===== Provided material =====
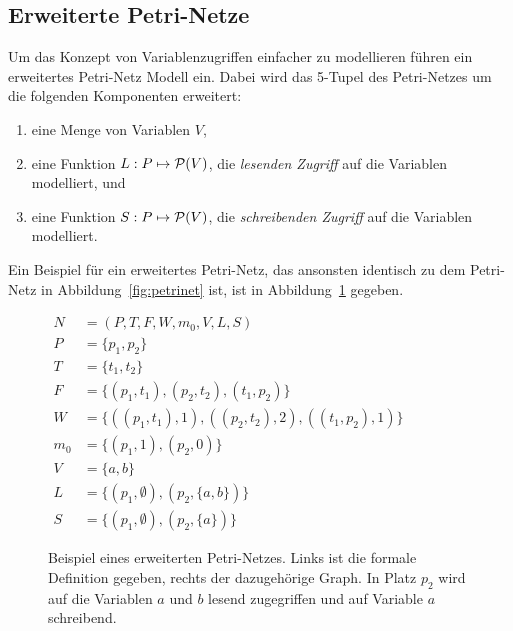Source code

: \subsection{Erweiterte Petri-Netze}
Um das Konzept von Variablenzugriffen einfacher zu modellieren führen \textcite{Goel1990} ein erweitertes Petri-Netz Modell ein. Dabei wird das 5-Tupel des Petri-Netzes um die folgenden Komponenten erweitert:
\begin{enumerate}
	\item eine Menge von Variablen $V$,
	\item eine Funktion $L: P \mapsto \mathcal{P}(V)$, die \emph{lesenden Zugriff} auf die Variablen modelliert, und
	\item eine Funktion $S: P \mapsto \mathcal{P}(V)$, die \emph{schreibenden Zugriff} auf die Variablen modelliert.
\end{enumerate}
Ein Beispiel für ein erweitertes Petri-Netz, das ansonsten identisch zu dem Petri-Netz in Abbildung~\ref{fig:petrinet} ist, ist in Abbildung~\ref{fig:augpetrinet} gegeben.
\begin{figure}
\centering
	\begin{minipage}[c]{.49\textwidth}
		$\begin{aligned}
			N &= (P,T,F,W,m_0, V, L, S)\\
			P &= \{p_1, p_2\}\\
			T &= \{t_1, t_2\}\\
			F &= \{(p_1, t_1), (p_2, t_2), (t_1, p_2)\}\\
			W &= \{((p_1, t_1),1), ((p_2, t_2),2), ((t_1, p_2), 1)\}\\
			m_0 &= \{(p_1, 1), (p_2, 0)\}\\
			V &= \{a,b\}\\
			L &= \{(p_1,\emptyset),(p_2,\{a,b\})\}\\
			S &= \{(p_1,\emptyset),(p_2,\{a\})\}
		\end{aligned}$
	\end{minipage}
	\hfill
	\begin{minipage}[c]{.49\textwidth}
	\end{minipage}
	\caption{Beispiel eines erweiterten Petri-Netzes. Links ist die formale Definition gegeben, rechts der dazugehörige Graph. In Platz $p_2$ wird auf die Variablen $a$ und $b$ lesend zugegriffen und auf Variable $a$ schreibend.}\label{fig:augpetrinet}
\end{figure}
=====
■ Task instructions
Would you please print out all the records above exactly, minus any pictures?

■ Response box
Source code

: \subsection{Erweiterte Petri-Netze}
Um das Konzept von Variablenzugriffen einfacher zu modellieren führen \textcite{Goel1990} ein erweitertes Petri-Netz Modell ein. Dabei wird das 5-Tupel des Petri-Netzes um die folgenden Komponenten erweitert:
\begin{enumerate}
	\item eine Menge von Variablen $V$,
	\item eine Funktion $L: P \mapsto \mathcal{P}(V)$, die \emph{lesenden Zugriff} auf die Variablen modelliert, und
	\item eine Funktion $S: P \mapsto \mathcal{P}(V)$, die \emph{schreibenden Zugriff} auf die Variablen modelliert.
\end{enumerate}
Ein Beispiel für ein erweitertes Petri-Netz, das ansonsten identisch zu dem Petri-Netz in Abbildung~\ref{fig:petrinet} ist, ist in Abbildung~\ref{fig:augpetrinet} gegeben.
\begin{figure}
\centering
	\begin{minipage}[c]{.49\textwidth}
		$\begin{aligned}
			N &= (P,T,F,W,m_0, V, L, S)\\
			P &= \{p_1, p_2\}\\
			T &= \{t_1, t_2\}\\
			F &= \{(p_1, t_1), (p_2, t_2), (t_1, p_2)\}\\
			W &= \{((p_1, t_1),1), ((p_2, t_2),2), ((t_1, p_2), 1)\}\\
			m_0 &= \{(p_1, 1), (p_2, 0)\}\\
			V &= \{a,b\}\\
			L &= \{(p_1,\emptyset),(p_2,\{a,b\})\}\\
			S &= \{(p_1,\emptyset),(p_2,\{a\})\}
		\end{aligned}$
	\end{minipage}
	\hfill
	\begin{minipage}[c]{.49\textwidth}
	\end{minipage}
	\caption{Beispiel eines erweiterten Petri-Netzes. Links ist die formale Definition gegeben, rechts der dazugehörige Graph. In Platz $p_2$ wird auf die Variablen $a$ und $b$ lesend zugegriffen und auf Variable $a$ schreibend.}\label{fig:augpetrinet}
\end{figure}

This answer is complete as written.